[Document images with source code]
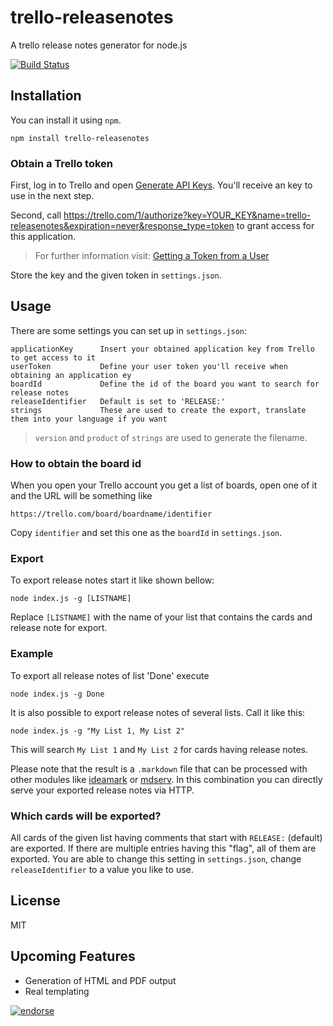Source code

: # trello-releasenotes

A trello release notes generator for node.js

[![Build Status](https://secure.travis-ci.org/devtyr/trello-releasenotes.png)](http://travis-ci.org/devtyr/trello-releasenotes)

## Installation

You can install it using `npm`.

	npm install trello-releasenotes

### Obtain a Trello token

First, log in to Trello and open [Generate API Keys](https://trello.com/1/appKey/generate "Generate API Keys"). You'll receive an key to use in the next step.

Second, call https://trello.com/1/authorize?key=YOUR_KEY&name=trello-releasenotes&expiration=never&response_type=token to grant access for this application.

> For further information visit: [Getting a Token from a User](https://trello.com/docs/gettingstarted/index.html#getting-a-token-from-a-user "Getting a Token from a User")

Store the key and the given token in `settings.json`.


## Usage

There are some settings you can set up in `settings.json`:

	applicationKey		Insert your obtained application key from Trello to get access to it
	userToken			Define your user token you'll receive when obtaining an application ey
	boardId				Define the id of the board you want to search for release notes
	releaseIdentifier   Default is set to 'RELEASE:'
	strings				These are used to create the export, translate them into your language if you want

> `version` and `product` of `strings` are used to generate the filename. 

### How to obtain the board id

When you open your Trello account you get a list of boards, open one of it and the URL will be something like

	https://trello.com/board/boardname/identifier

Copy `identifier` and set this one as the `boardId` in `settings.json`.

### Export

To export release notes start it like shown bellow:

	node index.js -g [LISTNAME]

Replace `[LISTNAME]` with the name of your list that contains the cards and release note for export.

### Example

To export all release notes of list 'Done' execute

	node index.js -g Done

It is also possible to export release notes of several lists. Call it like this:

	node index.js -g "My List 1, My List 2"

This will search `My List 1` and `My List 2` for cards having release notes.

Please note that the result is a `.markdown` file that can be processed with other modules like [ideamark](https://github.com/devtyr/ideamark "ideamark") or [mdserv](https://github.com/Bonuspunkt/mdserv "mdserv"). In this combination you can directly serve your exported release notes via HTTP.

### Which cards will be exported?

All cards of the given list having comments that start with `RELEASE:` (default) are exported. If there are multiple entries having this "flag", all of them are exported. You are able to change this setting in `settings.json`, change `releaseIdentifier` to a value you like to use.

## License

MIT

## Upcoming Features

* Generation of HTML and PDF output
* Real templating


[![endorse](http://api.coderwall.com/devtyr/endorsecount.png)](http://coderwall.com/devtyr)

- [TASK STATEMENT]:
Every record is to be reproduced exactly, with no pictures included.

- [RESPONSE]:
Source code

: # trello-releasenotes

A trello release notes generator for node.js

[![Build Status](https://secure.travis-ci.org/devtyr/trello-releasenotes.png)](http://travis-ci.org/devtyr/trello-releasenotes)

## Installation

You can install it using `npm`.

	npm install trello-releasenotes

### Obtain a Trello token

First, log in to Trello and open [Generate API Keys](https://trello.com/1/appKey/generate "Generate API Keys"). You'll receive an key to use in the next step.

Second, call https://trello.com/1/authorize?key=YOUR_KEY&name=trello-releasenotes&expiration=never&response_type=token to grant access for this application.

> For further information visit: [Getting a Token from a User](https://trello.com/docs/gettingstarted/index.html#getting-a-token-from-a-user "Getting a Token from a User")

Store the key and the given token in `settings.json`.


## Usage

There are some settings you can set up in `settings.json`:

	applicationKey		Insert your obtained application key from Trello to get access to it
	userToken			Define your user token you'll receive when obtaining an application ey
	boardId				Define the id of the board you want to search for release notes
	releaseIdentifier   Default is set to 'RELEASE:'
	strings				These are used to create the export, translate them into your language if you want

> `version` and `product` of `strings` are used to generate the filename. 

### How to obtain the board id

When you open your Trello account you get a list of boards, open one of it and the URL will be something like

	https://trello.com/board/boardname/identifier

Copy `identifier` and set this one as the `boardId` in `settings.json`.

### Export

To export release notes start it like shown bellow:

	node index.js -g [LISTNAME]

Replace `[LISTNAME]` with the name of your list that contains the cards and release note for export.

### Example

To export all release notes of list 'Done' execute

	node index.js -g Done

It is also possible to export release notes of several lists. Call it like this:

	node index.js -g "My List 1, My List 2"

This will search `My List 1` and `My List 2` for cards having release notes.

Please note that the result is a `.markdown` file that can be processed with other modules like [ideamark](https://github.com/devtyr/ideamark "ideamark") or [mdserv](https://github.com/Bonuspunkt/mdserv "mdserv"). In this combination you can directly serve your exported release notes via HTTP.

### Which cards will be exported?

All cards of the given list having comments that start with `RELEASE:` (default) are exported. If there are multiple entries having this "flag", all of them are exported. You are able to change this setting in `settings.json`, change `releaseIdentifier` to a value you like to use.

## License

MIT

## Upcoming Features

* Generation of HTML and PDF output
* Real templating


[![endorse](http://api.coderwall.com/devtyr/endorsecount.png)](http://coderwall.com/devtyr)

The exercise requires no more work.